------ Record extracts ------

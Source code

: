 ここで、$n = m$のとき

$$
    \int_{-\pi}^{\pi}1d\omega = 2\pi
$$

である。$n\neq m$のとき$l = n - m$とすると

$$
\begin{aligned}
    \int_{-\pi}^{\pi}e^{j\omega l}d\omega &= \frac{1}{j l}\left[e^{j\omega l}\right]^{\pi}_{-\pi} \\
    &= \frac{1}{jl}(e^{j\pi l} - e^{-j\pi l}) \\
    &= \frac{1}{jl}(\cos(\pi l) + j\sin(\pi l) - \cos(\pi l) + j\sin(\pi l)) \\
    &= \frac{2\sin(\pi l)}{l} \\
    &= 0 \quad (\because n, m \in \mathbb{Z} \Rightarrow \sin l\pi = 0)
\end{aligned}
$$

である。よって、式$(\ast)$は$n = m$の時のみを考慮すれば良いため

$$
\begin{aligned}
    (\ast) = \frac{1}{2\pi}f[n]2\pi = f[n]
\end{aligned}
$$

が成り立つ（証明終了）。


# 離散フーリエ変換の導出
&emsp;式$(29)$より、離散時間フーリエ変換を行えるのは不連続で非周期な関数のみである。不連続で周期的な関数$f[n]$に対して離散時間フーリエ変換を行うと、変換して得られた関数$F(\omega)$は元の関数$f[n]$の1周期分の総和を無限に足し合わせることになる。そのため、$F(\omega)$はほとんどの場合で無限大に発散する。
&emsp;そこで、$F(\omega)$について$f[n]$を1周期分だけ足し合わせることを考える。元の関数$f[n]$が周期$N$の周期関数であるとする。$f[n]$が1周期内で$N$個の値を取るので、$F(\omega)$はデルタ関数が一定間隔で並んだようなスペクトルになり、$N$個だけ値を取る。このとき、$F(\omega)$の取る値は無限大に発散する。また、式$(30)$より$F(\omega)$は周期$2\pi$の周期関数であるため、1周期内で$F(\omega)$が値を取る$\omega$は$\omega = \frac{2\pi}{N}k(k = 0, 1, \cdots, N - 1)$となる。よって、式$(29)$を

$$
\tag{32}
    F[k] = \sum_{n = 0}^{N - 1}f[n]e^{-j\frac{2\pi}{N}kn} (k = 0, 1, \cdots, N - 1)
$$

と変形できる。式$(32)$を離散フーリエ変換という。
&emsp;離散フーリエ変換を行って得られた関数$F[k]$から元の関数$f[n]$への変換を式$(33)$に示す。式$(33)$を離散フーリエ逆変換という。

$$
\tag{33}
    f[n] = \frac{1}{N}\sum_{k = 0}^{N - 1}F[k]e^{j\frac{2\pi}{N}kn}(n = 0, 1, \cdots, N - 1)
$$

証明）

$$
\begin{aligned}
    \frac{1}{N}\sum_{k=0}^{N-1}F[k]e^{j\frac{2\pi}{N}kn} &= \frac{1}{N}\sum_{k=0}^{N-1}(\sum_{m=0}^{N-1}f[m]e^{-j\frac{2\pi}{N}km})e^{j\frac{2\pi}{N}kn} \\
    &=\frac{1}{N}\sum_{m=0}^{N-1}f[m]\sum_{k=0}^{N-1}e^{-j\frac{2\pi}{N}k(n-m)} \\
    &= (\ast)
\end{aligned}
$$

------

> [Exercise instructions]
Your reply should consist of the records, copied exactly.

> [Your solution]
Source code

: ここで、$n = m$のとき

$$
    \int_{-\pi}^{\pi}1d\omega = 2\pi
$$

である。$n\neq m$のとき$l = n - m$とすると

$$
\begin{aligned}
    \int_{-\pi}^{\pi}e^{j\omega l}d\omega &= \frac{1}{j l}\left[e^{j\omega l}\right]^{\pi}_{-\pi} \\
    &= \frac{1}{jl}(e^{j\pi l} - e^{-j\pi l}) \\
    &= \frac{1}{jl}(\cos(\pi l) + j\sin(\pi l) - \cos(\pi l) + j\sin(\pi l)) \\
    &= \frac{2\sin(\pi l)}{l} \\
    &= 0 \quad (\because n, m \in \mathbb{Z} \Rightarrow \sin l\pi = 0)
\end{aligned}
$$

である。よって、式$(\ast)$は$n = m$の時のみを考慮すれば良いため

$$
\begin{aligned}
    (\ast) = \frac{1}{2\pi}f[n]2\pi = f[n]
\end{aligned}
$$

が成り立つ（証明終了）。


# 離散フーリエ変換の導出
&emsp;式$(29)$より、離散時間フーリエ変換を行えるのは不連続で非周期な関数のみである。不連続で周期的な関数$f[n]$に対して離散時間フーリエ変換を行うと、変換して得られた関数$F(\omega)$は元の関数$f[n]$の1周期分の総和を無限に足し合わせることになる。そのため、$F(\omega)$はほとんどの場合で無限大に発散する。
&emsp;そこで、$F(\omega)$について$f[n]$を1周期分だけ足し合わせることを考える。元の関数$f[n]$が周期$N$の周期関数であるとする。$f[n]$が1周期内で$N$個の値を取るので、$F(\omega)$はデルタ関数が一定間隔で並んだようなスペクトルになり、$N$個だけ値を取る。このとき、$F(\omega)$の取る値は無限大に発散する。また、式$(30)$より$F(\omega)$は周期$2\pi$の周期関数であるため、1周期内で$F(\omega)$が値を取る$\omega$は$\omega = \frac{2\pi}{N}k(k = 0, 1, \cdots, N - 1)$となる。よって、式$(29)$を

$$
\tag{32}
    F[k] = \sum_{n = 0}^{N - 1}f[n]e^{-j\frac{2\pi}{N}kn} (k = 0, 1, \cdots, N - 1)
$$

と変形できる。式$(32)$を離散フーリエ変換という。
&emsp;離散フーリエ変換を行って得られた関数$F[k]$から元の関数$f[n]$への変換を式$(33)$に示す。式$(33)$を離散フーリエ逆変換という。

$$
\tag{33}
    f[n] = \frac{1}{N}\sum_{k = 0}^{N - 1}F[k]e^{j\frac{2\pi}{N}kn}(n = 0, 1, \cdots, N - 1)
$$

証明）

$$
\begin{aligned}
    \frac{1}{N}\sum_{k=0}^{N-1}F[k]e^{j\frac{2\pi}{N}kn} &= \frac{1}{N}\sum_{k=0}^{N-1}(\sum_{m=0}^{N-1}f[m]e^{-j\frac{2\pi}{N}km})e^{j\frac{2\pi}{N}kn} \\
    &=\frac{1}{N}\sum_{m=0}^{N-1}f[m]\sum_{k=0}^{N-1}e^{-j\frac{2\pi}{N}k(n-m)} \\
    &= (\ast)
\end{aligned}
$$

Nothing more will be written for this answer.